▶ [Saved data entries]
•••••
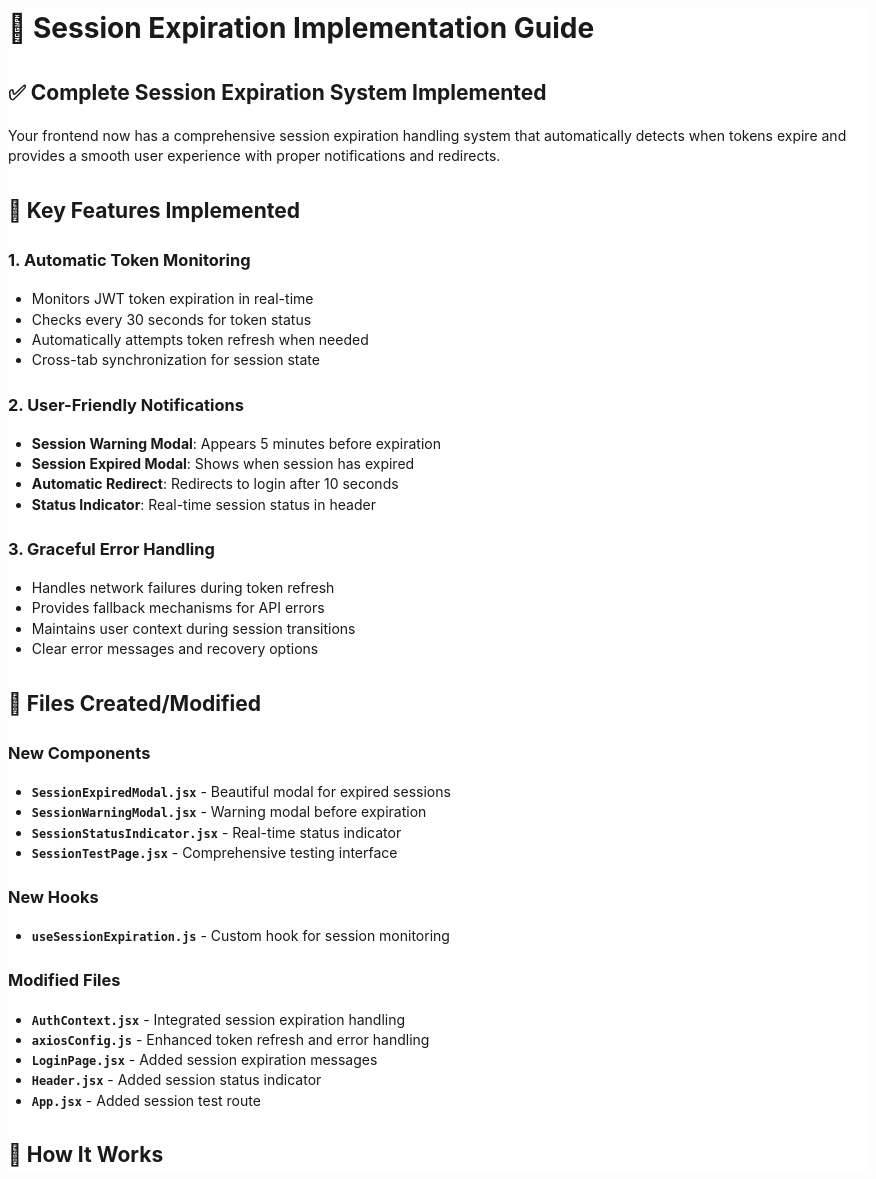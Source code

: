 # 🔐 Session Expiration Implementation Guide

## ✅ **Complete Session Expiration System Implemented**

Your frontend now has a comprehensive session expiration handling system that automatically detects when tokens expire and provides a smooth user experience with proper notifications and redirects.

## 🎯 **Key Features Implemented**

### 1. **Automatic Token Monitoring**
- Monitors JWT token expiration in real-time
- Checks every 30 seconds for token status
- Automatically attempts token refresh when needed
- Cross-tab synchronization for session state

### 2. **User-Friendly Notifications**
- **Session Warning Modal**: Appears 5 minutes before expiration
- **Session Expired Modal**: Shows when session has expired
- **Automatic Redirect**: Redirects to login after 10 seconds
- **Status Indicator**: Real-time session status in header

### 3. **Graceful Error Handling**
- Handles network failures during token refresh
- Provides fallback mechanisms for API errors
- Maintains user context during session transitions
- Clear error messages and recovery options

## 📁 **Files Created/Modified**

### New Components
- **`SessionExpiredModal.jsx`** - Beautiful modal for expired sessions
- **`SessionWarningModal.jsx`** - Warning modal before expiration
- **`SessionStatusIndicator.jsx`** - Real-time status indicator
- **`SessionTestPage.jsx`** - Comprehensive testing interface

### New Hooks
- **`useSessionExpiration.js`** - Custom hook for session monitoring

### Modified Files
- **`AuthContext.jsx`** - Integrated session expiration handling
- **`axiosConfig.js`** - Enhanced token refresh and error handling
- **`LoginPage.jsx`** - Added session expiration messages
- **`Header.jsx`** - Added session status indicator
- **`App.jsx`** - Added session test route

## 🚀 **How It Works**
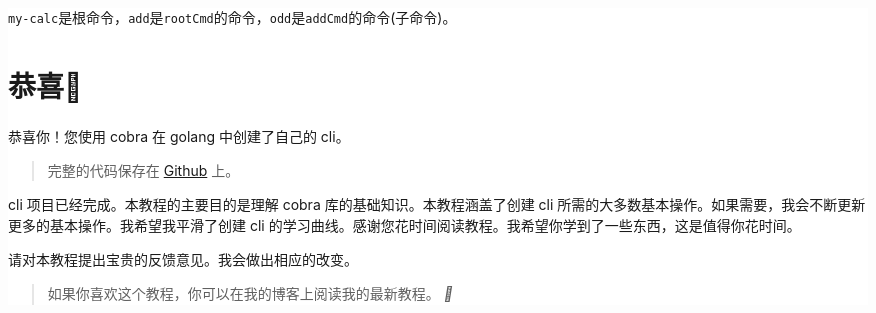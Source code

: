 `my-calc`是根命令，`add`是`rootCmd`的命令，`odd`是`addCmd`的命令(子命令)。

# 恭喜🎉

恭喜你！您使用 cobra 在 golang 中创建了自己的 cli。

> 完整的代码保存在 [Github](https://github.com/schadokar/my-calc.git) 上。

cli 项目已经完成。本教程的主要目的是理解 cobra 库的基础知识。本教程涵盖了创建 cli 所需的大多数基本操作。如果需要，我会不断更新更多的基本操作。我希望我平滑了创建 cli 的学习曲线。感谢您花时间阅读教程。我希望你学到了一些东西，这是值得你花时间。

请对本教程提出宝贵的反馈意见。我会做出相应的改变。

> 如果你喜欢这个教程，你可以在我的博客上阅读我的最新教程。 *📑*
•••••
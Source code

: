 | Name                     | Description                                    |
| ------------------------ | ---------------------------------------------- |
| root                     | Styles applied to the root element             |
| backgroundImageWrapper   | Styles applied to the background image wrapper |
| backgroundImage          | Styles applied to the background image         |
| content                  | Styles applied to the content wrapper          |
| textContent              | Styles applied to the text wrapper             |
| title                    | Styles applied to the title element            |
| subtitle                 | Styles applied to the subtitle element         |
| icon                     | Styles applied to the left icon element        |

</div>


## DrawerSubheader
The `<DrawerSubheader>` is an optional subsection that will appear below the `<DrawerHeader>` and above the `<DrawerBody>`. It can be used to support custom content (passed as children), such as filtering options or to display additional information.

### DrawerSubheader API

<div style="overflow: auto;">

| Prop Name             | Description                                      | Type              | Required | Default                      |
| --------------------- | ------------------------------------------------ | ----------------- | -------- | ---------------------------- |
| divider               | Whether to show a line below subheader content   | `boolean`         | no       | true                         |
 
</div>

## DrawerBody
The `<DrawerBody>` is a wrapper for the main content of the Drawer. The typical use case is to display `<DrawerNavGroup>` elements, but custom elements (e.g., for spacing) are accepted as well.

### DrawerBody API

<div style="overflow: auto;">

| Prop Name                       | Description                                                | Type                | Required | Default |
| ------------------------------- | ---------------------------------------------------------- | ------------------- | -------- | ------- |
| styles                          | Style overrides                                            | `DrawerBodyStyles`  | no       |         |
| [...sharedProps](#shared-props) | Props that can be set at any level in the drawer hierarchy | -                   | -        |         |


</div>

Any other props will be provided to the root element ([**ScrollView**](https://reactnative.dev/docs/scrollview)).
•••••
▶ [WHAT IS BEING ASKED] Find the lines above holding the word "image" and show them.

▶ [OUTPUT FOR THIS TASK]
| backgroundImageWrapper   | Styles applied to the background image wrapper |
| backgroundImage          | Styles applied to the background image         |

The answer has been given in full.